In IM-resistant or intolerant blast phase CML, a phase II trial demonstrated major hematologic responses in 34% of myeloid blast crisis and 31% of lymphoid blast crisis with MCR in 31% and 50% of these patients, respectively. Of the MCR achieved, 86%

were CCR, and the responses were durable in 88% and 46% of myeloid blast crisis and lymphoid blast crisis patients, respectively (96). In patients with chronic phase CML who are resistant to IM in doses of 400-600 mg per day, a randomized comparison of dasatinib 70 mg orally BID to 800 mg per day of IM demonstrated a CHR of 92% for dasatinib vs. 82% for IM and MCR of 48% with dasatinib vs. 33% with IM.
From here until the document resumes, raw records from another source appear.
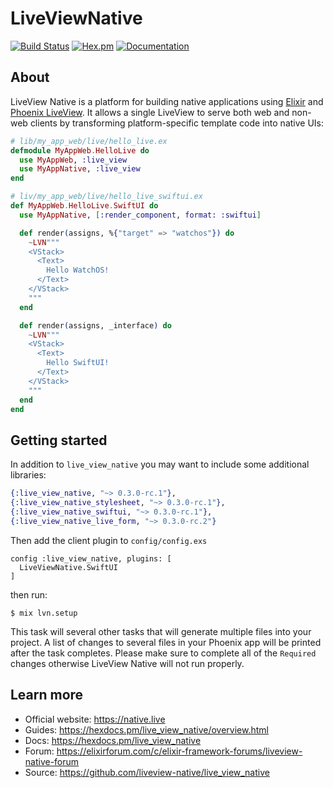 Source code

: # LiveViewNative

[![Build Status](https://github.com/liveview-native/live_view_native/workflows/Elixir%20CI/badge.svg)](https://github.com/liveview-native/live_view_native/actions) [![Hex.pm](https://img.shields.io/hexpm/v/live_view_native.svg)](https://hex.pm/packages/live_view_native) [![Documentation](https://img.shields.io/badge/documentation-gray)](https://hexdocs.pm/live_view_native)

## About

LiveView Native is a platform for building native applications using [Elixir](https://elixir-lang.org/) and [Phoenix LiveView](https://github.com/phoenixframework/phoenix_live_view). It allows a single LiveView to serve both web and non-web clients by transforming platform-specific template code into native UIs:

```elixir
# lib/my_app_web/live/hello_live.ex
defmodule MyAppWeb.HelloLive do
  use MyAppWeb, :live_view
  use MyAppNative, :live_view
end

# liv/my_app_web/live/hello_live_swiftui.ex
def MyAppWeb.HelloLive.SwiftUI do
  use MyAppNative, [:render_component, format: :swiftui]

  def render(assigns, %{"target" => "watchos"}) do
    ~LVN"""
    <VStack>
      <Text>
        Hello WatchOS!
      </Text>
    </VStack>
    """
  end

  def render(assigns, _interface) do
    ~LVN"""
    <VStack>
      <Text>
        Hello SwiftUI!
      </Text>
    </VStack>
    """
  end
end
```

## Getting started

In addition to `live_view_native` you may want to include some additional libraries:

```elixir
{:live_view_native, "~> 0.3.0-rc.1"},
{:live_view_native_stylesheet, "~> 0.3.0-rc.1"},
{:live_view_native_swiftui, "~> 0.3.0-rc.1"},
{:live_view_native_live_form, "~> 0.3.0-rc.2"}
```

Then add the client plugin to `config/config.exs`

```
config :live_view_native, plugins: [
  LiveViewNative.SwiftUI
]
```

then run:

```
$ mix lvn.setup
```

This task will several other tasks that will generate multiple files into your project.
A list of changes to several files in your Phoenix app will be printed after the task
completes. Please make sure to complete all of the `Required` changes otherwise LiveView Native
will not run properly.


## Learn more

  * Official website: https://native.live
  * Guides: https://hexdocs.pm/live_view_native/overview.html
  * Docs: https://hexdocs.pm/live_view_native
  * Forum: https://elixirforum.com/c/elixir-framework-forums/liveview-native-forum
  * Source: https://github.com/liveview-native/live_view_native
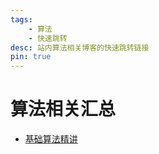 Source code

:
 ```yaml
---
tags:
    - 算法
    - 快速跳转
desc: 站内算法相关博客的快速跳转链接
pin: true
---
```


# 算法相关汇总

- [基础算法精讲](/tags/基础算法精讲) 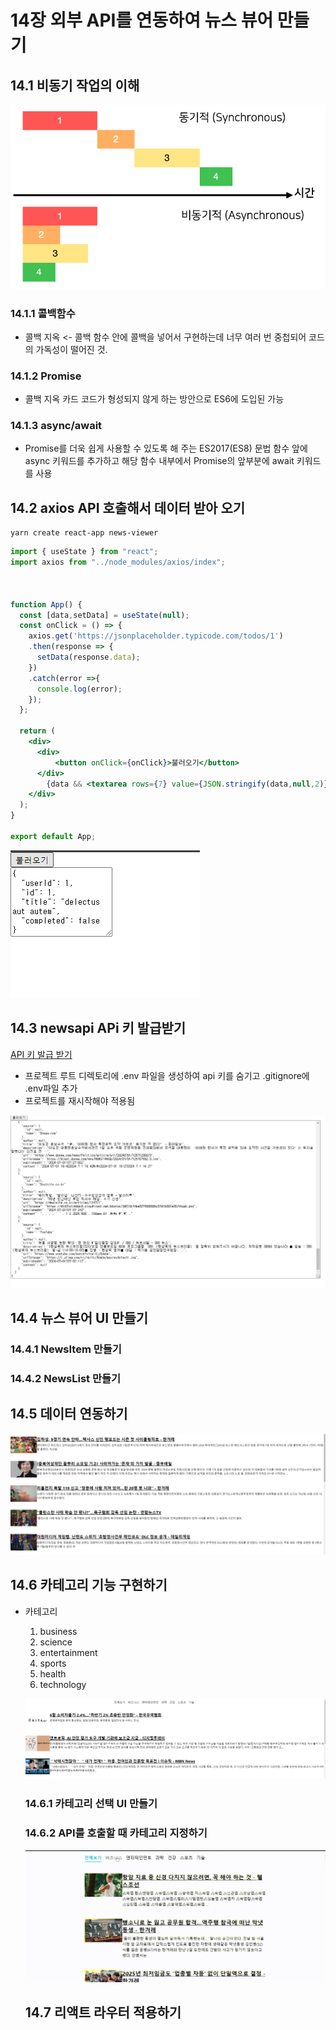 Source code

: # 14장 외부 API를 연동하여 뉴스 뷰어 만들기
## 14.1 비동기 작업의 이해
![alt text](image-9.png)

### 14.1.1 콜백함수
- 콜백 지옥 <- 콜백 함수 안에 콜백을 넣어서 구현하는데 너무 여러 번 중첩되어 코드의 가독성이 떨어진 것.

### 14.1.2 Promise
- 콜백 지옥 카드 코드가 형성되지 않게 하는 방안으로 ES6에 도입된 가능

### 14.1.3 async/await
- Promise를 더욱 쉽게 사용할 수 있도록 해 주는 ES2017(ES8) 문법
함수 앞에 async 키워드를 추가하고 해당 함수 내부에서 Promise의 앞부분에 await 키워드를 사용

## 14.2 axios API 호출해서 데이터 받아 오기
```prompt
yarn create react-app news-viewer
```

```jsx
import { useState } from "react";
import axios from "../node_modules/axios/index";



function App() {
  const [data,setData] = useState(null);
  const onClick = () => {
    axios.get('https://jsonplaceholder.typicode.com/todos/1')
    .then(response => {
      setData(response.data);
    })
    .catch(error =>{
      console.log(error);
    });
  };

  return (
    <div>
      <div>
          <button onClick={onClick}>불러오기</button>
      </div>
        {data && <textarea rows={7} value={JSON.stringify(data,null,2)} readOnly={true}/>}
    </div>
  );
}

export default App;
```
![alt text](image-10.png)

## 14.3 newsapi APi 키 발급받기
[API 키 발급 받기](https://newsapi.org/register)

- 프로젝트 루트 디렉토리에 .env 파일을 생성하여 api 키를 숨기고 .gitignore에 .env파일 추가
- 프로젝트를 재시작해야 적용됨

![alt text](image-11.png)

## 14.4 뉴스 뷰어 UI 만들기
### 14.4.1 NewsItem 만들기
### 14.4.2 NewsList 만들기

## 14.5 데이터 연동하기

![alt text](image-12.png)

## 14.6 카테고리 기능 구현하기
- 카테고리
  1. business
  2. science
  3. entertainment
  4. sports
  5. health
  6. technology

  ![alt text](image-13.png)

  ### 14.6.1 카테고리 선택 UI 만들기

  ### 14.6.2 API를 호출할 때 카테고리 지정하기

  ![alt text](<2024-07-03 19 33 21.gif>)

  ## 14.7 리액트 라우터 적용하기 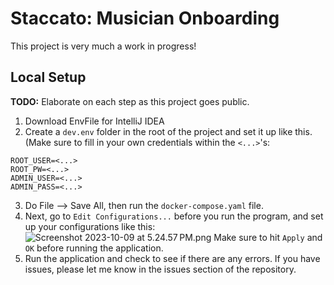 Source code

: # Staccato: Musician Onboarding

This project is very much a work in progress!

## Local Setup
**TODO:** Elaborate on each step as this project goes public.
1. Download EnvFile for IntelliJ IDEA
2. Create a `dev.env` folder in the root of the project and set it up like this. (Make sure to fill in your own credentials within the `<...>`'s:
```
ROOT_USER=<...>
ROOT_PW=<...>
ADMIN_USER=<...>
ADMIN_PASS=<...>
```
3. Do File --> Save All, then run the `docker-compose.yaml` file. 
4. Next, go to `Edit Configurations...` before you run the program, and set up your configurations like this:
![Screenshot 2023-10-09 at 5.24.57 PM.png](..%2F..%2F..%2FScreenshot%202023-10-09%20at%205.24.57%E2%80%AFPM.png)
Make sure to hit `Apply` and `OK` before running the application.
5. Run the application and check to see if there are any errors. If you have issues, please let me know in the issues section of the repository. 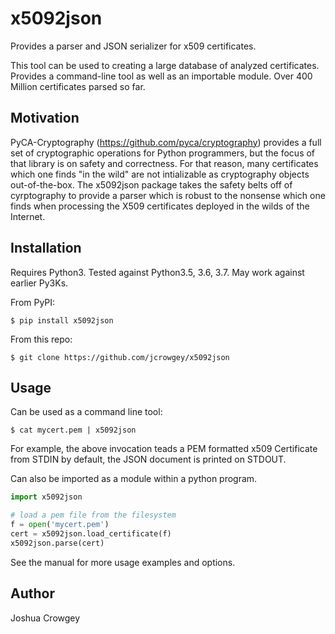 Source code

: x5092json
=========

Provides a parser and JSON serializer for x509 certificates.

This tool can be used to creating a large database of analyzed
certificates.  Provides a command-line tool as well as an importable
module.  Over 400 Million certificates parsed so far.

Motivation
----------

PyCA-Cryptography (https://github.com/pyca/cryptography) provides a
full set of cryptographic operations for Python programmers, but the
focus of that library is on safety and correctness.  For that reason,
many certificates which one finds "in the wild" are not intializable
as cryptography objects out-of-the-box.  The x5092json package takes
the safety belts off of cyrptography to provide a parser which is
robust to the nonsense which one finds when processing the X509
certificates deployed in the wilds of the Internet.


Installation
------------

Requires Python3.  Tested against Python3.5, 3.6, 3.7.  May work
against earlier Py3Ks.

From PyPI:

```shell
$ pip install x5092json
```

From this repo:

```shell
$ git clone https://github.com/jcrowgey/x5092json
```


Usage
-----

Can be used as a command line tool:

```shell
$ cat mycert.pem | x5092json
```

For example, the above invocation teads a PEM formatted x509
Certificate from STDIN by default, the JSON document is printed on
STDOUT.

Can also be imported as a module within a python program.

```python
import x5092json

# load a pem file from the filesystem
f = open('mycert.pem')
cert = x5092json.load_certificate(f)
x5092json.parse(cert)
```

See the manual for more usage examples and options.


Author
------

Joshua Crowgey
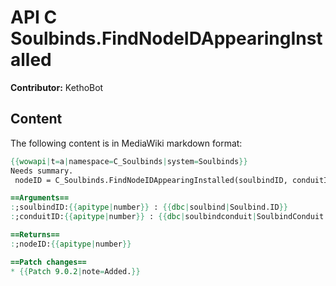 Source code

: # API C Soulbinds.FindNodeIDAppearingInstalled

**Contributor:** KethoBot

## Content

The following content is in MediaWiki markdown format:

```mediawiki
{{wowapi|t=a|namespace=C_Soulbinds|system=Soulbinds}}
Needs summary.
 nodeID = C_Soulbinds.FindNodeIDAppearingInstalled(soulbindID, conduitID)

==Arguments==
:;soulbindID:{{apitype|number}} : {{dbc|soulbind|Soulbind.ID}}
:;conduitID:{{apitype|number}} : {{dbc|soulbindconduit|SoulbindConduit.ID}}

==Returns==
:;nodeID:{{apitype|number}}

==Patch changes==
* {{Patch 9.0.2|note=Added.}}
```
The CCR was 35% with dasatinib and 16% with IM suggesting that dasatinib may be more effective in achieving MCR than high-dose imatinib (97). Dasatinib is also active in patients who have failed both IM and nilotinib where in a small trial of 23 patients who were mostly in accelerated or blastic phase achieved a CHR in 43% with some form of cytogenetic response in 32% (98).

Nilotinib was developed by scientists at Novartis by altering the N-methylpiperazine group and thus substantially increasing the selectivity and binding affinity of nilotinib for the ABL1 kinase compared with IM (99). In vitro nilotinib was found to be 20-fold more potent than IM against cells expressing wild-type or mutated BCR-ABL1 (dasatinib is 325-fold more potent than IM in the same system) (100). Similar to dasatinib, nilotinib also lacks activity against CML cells expressing the T315I mutation.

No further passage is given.